## Task
Scan the data below and pick out the lines containing the word "color".

(Stored data)
··········

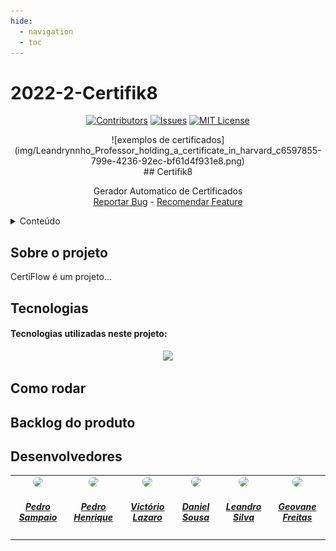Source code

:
```yaml
---
hide:
  - navigation
  - toc
---
```


# 2022-2-Certifik8

<center>

[![Contributors](https://img.shields.io/github/contributors/fga-eps-mds/2022-2-Squad08.svg?style=for-the-badge&color=blueviolet)](https://github.com/fga-eps-mds/2022-2-Squad08/graphs/contributors)
[![Issues](https://img.shields.io/github/issues/fga-eps-mds/2022-2-Squad08.svg?style=for-the-badge&color=blueviolet)](https://github.com/fga-eps-mds/2022-2-Squad08/issues)
[![MIT License](https://img.shields.io/github/license/fga-eps-mds/2022-2-Squad08.svg?style=for-the-badge&color=blueviolet)](https://github.com/fga-eps-mds/2022-2-Squad08/blob/main/LICENSE)

</center>

<!-- <br /> -->
<!-- <div align="center"> -->
<!-- <a href="https://github.com/fga-eps-mds/2022-2-Squad08"> -->

<center> 
![exemplos de certificados](img/Leandrynnho_Professor_holding_a_certificate_in_harvard_c6597855-799e-4236-92ec-bf61d4f931e8.png)
</center>

<!-- <img src="../docs/img/Leandrynnho_Professor_holding_a_certificate_in_harvard_c6597855-799e-4236-92ec-bf61d4f931e8.png" style = "width: 350px"> -->
  <!-- </a> -->

<center>
## Certifik8
</center>

  <p align="center">
   Gerador Automatico de Certificados
    <br />
    <a href="https://github.com/fga-eps-mds/2022-2-Squad08/blob/main/SECURITY.md">Reportar Bug</a>
    -
    <a href="https://github.com/fga-eps-mds/2022-2-Squad08/issues">Recomendar Feature</a>
  </p>
<!-- </div> -->

<!-- TABLE OF CONTENTS -->
<details>
  <summary>Conteúdo</summary>
  <ol>
    <li>
      <a href="#Sobre-o-projeto">Sobre o projeto</a>
      <ul>
        <li><a href="#Tecnologias">Tecnologias</a></li>
      </ul>
    </li>
    <li><a href="#Como-rodar">Como rodar</a></li>
    <li><a href="#Backlog-do-produto">Backlog do produto</a></li>
    <li><a href="#Devenvolvedores">Desenvolvedores</a></li>
  </ol>
</details>

## Sobre o projeto

CertiFlow é um projeto...

## Tecnologias

#### Tecnologias utilizadas neste projeto:

<p align="center">
	<a href="https://skillicons.dev">
		<img src="https://skillicons.dev/icons?i=python,html,css,docker,git,"/>
	</a>
</p>

## Como rodar

## Backlog do produto

## Desenvolvedores

<center>
<table style="margin-left: auto; margin-right: auto;">
    <tr>
        <td align="center">
            <a href="https://github.com/PedroSampaioDias">
                <img style="border-radius: 50%;" src="https://avatars.githubusercontent.com/u/90795603?v=4" width="150px;"/>
                <h5 class="text-center">Pedro Sampaio</h5>
            </a>
        </td>
        <td align="center">
            <a href="https://github.com/phmelosilva">
                <img style="border-radius: 50%;" src="https://avatars.githubusercontent.com/u/88786258?v=4" width="150px;"/>
                <h5 class="text-center">Pedro Henrique</h5>
            </a>
        </td>
        <td align="center">
            <a href="https://github.com/Victor-oss">
                <img style="border-radius: 50%;" src="https://avatars.githubusercontent.com/u/55855365?v=4" width="150px;"/>
                <h5 class="text-center">Victório Lazaro</h5>
            </a>
        </td>
        <td align="center">
            <a href="https://github.com/daniel-de-sousa">
                <img style="border-radius: 50%;" src="https://avatars.githubusercontent.com/u/95941136?v=4" width="150px;"/>
                <h5 class="text-center">Daniel Sousa</h5>
            </a>
        </td>
        <td align="center">
            <a href="https://github.com/Leanddro13">
                <img style="border-radius: 50%;" src="https://avatars.githubusercontent.com/u/86811628?v=4" width="150px;"/>
                <h5 class="text-center">Leandro Silva</h5>
            </a>
        </td>
        <td align="center">
            <a href="https://github.com/BlimblimCFT">
                <img style="border-radius: 50%;" src="https://avatars.githubusercontent.com/u/12275797?v=4" width="150px;"/>
                <h5 class="text-center">Geovane Freitas</h5>
            </a>
        </td>
</table>
</center>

··········

## Result of this task
[![Contributors](https://img.shields.io/github/contributors/fga-eps-mds/2022-2-Squad08.svg?style=for-the-badge&color=blueviolet)](https://github.com/fga-eps-mds/2022-2-Squad08/graphs/contributors)
[![Issues](https://img.shields.io/github/issues/fga-eps-mds/2022-2-Squad08.svg?style=for-the-badge&color=blueviolet)](https://github.com/fga-eps-mds/2022-2-Squad08/issues)
[![MIT License](https://img.shields.io/github/license/fga-eps-mds/2022-2-Squad08.svg?style=for-the-badge&color=blueviolet)](https://github.com/fga-eps-mds/2022-2-Squad08/blob/main/LICENSE)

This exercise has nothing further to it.